Even if arguendo 2011 Amendment “reversed” Riverside and “restored” pre-Riverside privilege protection – which obviously contradicts its plain language – that simply constitutes a return to pre-Riverside jurisprudence. E.g., Stevens v. Hosp. Auth. of the City of Petersburg, 42 Va. Cir. 321 (Richmond 1997); Hawkins v. Pinkerton’s, Inc., 42 Va. Cir. 316 (Petersburg 1997); Stevens v. Lemmie, 40 Va. Cir. 499 (Petersburg 1996); Estate of Curtis v. Fairfax Hosp. Sys., 21 Va. Cir. 275 (Fairfax 1990); Johnson v. Roanoke Mem’l Hosps., Inc., 9 Va. Cir. 196 (Roanoke 1987). Quoting only the second sentence of 2011 Amendment, Mr. Johnson styles it “an effort to clearly reverse the ruling in Riverside” and that the “legislation reaffirms” the pre-Riverside privilege protection “is restored”. Id. at 46 (emphasis added). Such styling may save lobbying face and/or influence some attitudes. But again, that myopic view contradicts the 2011 Amendment as a whole; and in any event, mere “reverse” and “restored” is not true “expansion” and does not even refer to policies. Hence Fleming v. Mountain States Health Alliance, 2012 WL 1909343 (W.D. May 25, 2012) and Flinchum v. INOVA Health Sys., 84 Va. Cir. 530 (Fairfax 2012) are correctly reasoned and decided; VADA attempts to sully and distinguish them are unfounded; and VHHA invitation to the Virginia Supreme Court to leave Circuits adrift re Amendment vis-à-vis policies should be declined.
Moreover, even if “analysis, findings, conclusions, recommendations, and the deliberative process” language crafted for Riverside and incident reports were applied in the context of policies, it would not render privileged versus discoverable the actual policies themselves as implemented and disseminated by MWH. Fleming; Flinchum. Plaintiff did not seek predicate committee “findings, conclusions, recommendations” that may have led to MWH finally using the actual policies, just the policies outside of committee at hospital computers, nurses stations, accreditation authorities.

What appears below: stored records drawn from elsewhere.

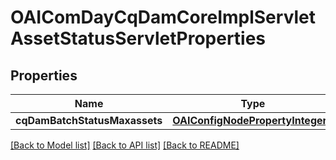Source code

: # OAIComDayCqDamCoreImplServletAssetStatusServletProperties

## Properties
Name | Type | Description | Notes
------------ | ------------- | ------------- | -------------
**cqDamBatchStatusMaxassets** | [**OAIConfigNodePropertyInteger***](OAIConfigNodePropertyInteger.md) |  | [optional] 

[[Back to Model list]](../README.md#documentation-for-models) [[Back to API list]](../README.md#documentation-for-api-endpoints) [[Back to README]](../README.md)


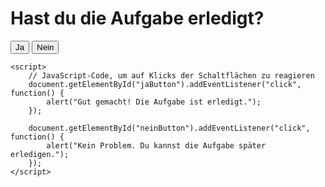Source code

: 
<!DOCTYPE html>
<html>
<head>
    <title>Frage: Hast du die Aufgabe erledigt?</title>
</head>
<body>
    <h1>Hast du die Aufgabe erledigt?</h1>
    <button id="jaButton">Ja</button>
    <button id="neinButton">Nein</button>

    <script>
        // JavaScript-Code, um auf Klicks der Schaltflächen zu reagieren
        document.getElementById("jaButton").addEventListener("click", function() {
            alert("Gut gemacht! Die Aufgabe ist erledigt.");
        });

        document.getElementById("neinButton").addEventListener("click", function() {
            alert("Kein Problem. Du kannst die Aufgabe später erledigen.");
        });
    </script>
</body>
</html>
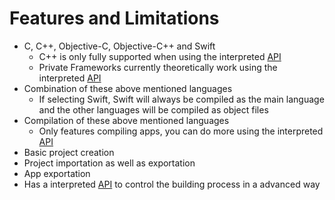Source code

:# Features and Limitations

- C, C++, Objective-C, Objective-C++ and Swift
  - C++ is only fully supported when using the interpreted [API](userguide/adv.md)
  - Private Frameworks currently theoretically work using the interpreted [API](userguide/adv.md)
- Combination of these above mentioned languages
  - If selecting Swift, Swift will always be compiled as the main language and the other languages will be compiled as object files
- Compilation of these above mentioned languages
  - Only features compiling apps, you can do more using the interpreted [API](userguide/adv.md)
- Basic project creation
- Project importation as well as exportation
- App exportation
- Has a interpreted [API](userguide/adv.md) to control the building process in a advanced way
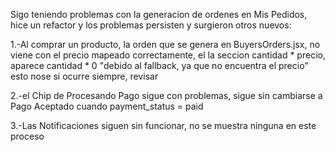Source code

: Sigo teniendo problemas con la generacion de ordenes en Mis Pedidos, hice un refactor y los problemas persisten y surgieron otros nuevos:

1.-Al comprar un producto, la orden que se genera en BuyersOrders.jsx, no viene con el precio mapeado correctamente, el la seccion cantidad * precio, aparece cantidad * 0 "debido al fallback, ya que no encuentra el precio" esto nose si ocurre siempre, revisar

2.-el Chip de Procesando Pago sigue con problemas, sigue sin cambiarse a Pago Aceptado cuando payment_status = paid

3.-Las Notificaciones siguen sin funcionar, no se muestra ninguna en este proceso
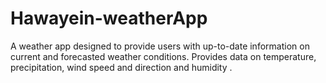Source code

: # Hawayein-weatherApp
A weather app designed to provide users with up-to-date information on current and forecasted weather conditions. Provides data on temperature, precipitation, wind speed and direction and humidity   .  
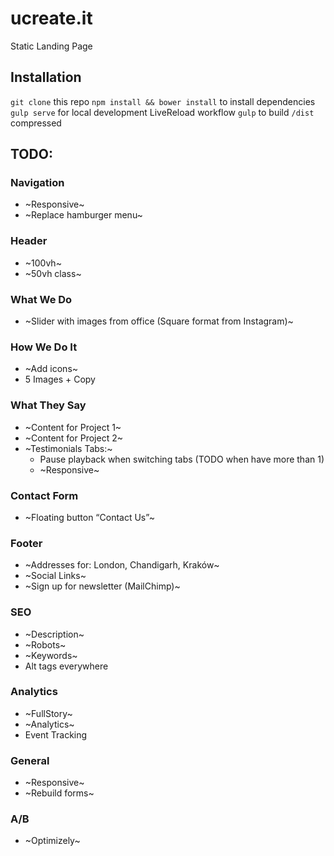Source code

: # ucreate.it
Static Landing Page

## Installation
`git clone` this repo
`npm install && bower install` to install dependencies
`gulp serve` for local development LiveReload workflow
`gulp` to build `/dist` compressed

## TODO:
### Navigation
- ~Responsive~
- ~Replace hamburger menu~
### Header
- ~100vh~
- ~50vh class~
### What We Do
- ~Slider with images from office (Square format from Instagram)~
### How We Do It
- ~Add icons~
- 5 Images + Copy
### What They Say
- ~Content for Project 1~
- ~Content for Project 2~
- ~Testimonials Tabs:~
	- Pause playback when switching tabs (TODO when have more than 1)
	- ~Responsive~
### Contact Form
- ~Floating button “Contact Us”~
### Footer
- ~Addresses for: London, Chandigarh, Kraków~
- ~Social Links~
- ~Sign up for newsletter (MailChimp)~
### SEO
- ~Description~
- ~Robots~
- ~Keywords~
- Alt tags everywhere
### Analytics
- ~FullStory~
- ~Analytics~
- Event Tracking
### General
- ~Responsive~
- ~Rebuild forms~
### A/B
- ~Optimizely~
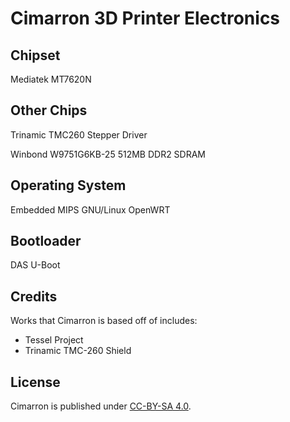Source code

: # Cimarron 3D Printer Electronics

## Chipset

Mediatek MT7620N

## Other Chips

Trinamic TMC260 Stepper Driver

Winbond W9751G6KB-25 512MB DDR2 SDRAM

## Operating System

Embedded MIPS GNU/Linux OpenWRT

## Bootloader

DAS U-Boot

## Credits

Works that Cimarron is based off of includes:

 - Tessel Project
 - Trinamic TMC-260 Shield

## License

Cimarron is published under [CC-BY-SA 4.0](diffusion/CIM/browse/master/COPYING.md).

B. 2005 PSQIA is a red herring.
Appellees’ Amicus Curiae, VHHA, raises 2005 Patient Safety and Quality Improvement Act (“PSQIA”). But PSQIA: [1] was not raised below; [2] does not cover “patient’s medical records…or any other original patient or provider record,” 42 U.S.C. §299b-21(7)(B)(ii), or “extend backward to underlying factual information within or referred to in patient safety data reported,” Senate Rep. No. 108-196 at 5 (2003); [3] may not cover MWH; and [4] has been claimed wrongly by HDJN. E.g., Whitby v. Peninsula Neurosurgical Assocs., Inc., No. CL13-4969T-01, Order (Newport News Mar. 20, 2014).
C. Policies are relevant and not privileged on their face.
Plaintiff compelled all relevant Mary Washinton Hospital (“MWH”) policies, and at hearing proffered re 9 policies, evidenced by consistent deposition testimony of 5 nurses and 1 doctor. For example, multiple MWH policies covered Defendant responsibility for patient “control”. Judge Order denied discovery re all. Defendants muddled, not stipulated, control at trial.
Appellees and their Amicii coattail Judge’s proclamation policies are not “relevant,” premised on supposed inadmissibility under “private rules” doctrine. Yet MWH’s total of 12 policies withheld plainly are “relevant” on their face, i.e., have “logical tendency to prove an issue in the case” or “tend to establish the probability or improbability of a fact;” and “private rules” doctrine does not preclude all admissibility, let alone discoverability, i.e., policies appearing “reasonably calculated to lead to the discovery of admissible evidence”. Fleming, at *4 (“unpersuaded…policies…are not discoverable under Godsey and Pullen because they [supposedly] are irrelevant and inadmissible”).
Dispositively, MWH offered no evidence that any of its 12 policies withheld were of a “protected committee,” prerequisite for §8.01-581.17 to apply at all. Bare privilege claims by legal counsel do not suffice. Robertson v. Commonwealth, 181 Va. 520, 540 (1943); Fleming at *6 (no “evidence”).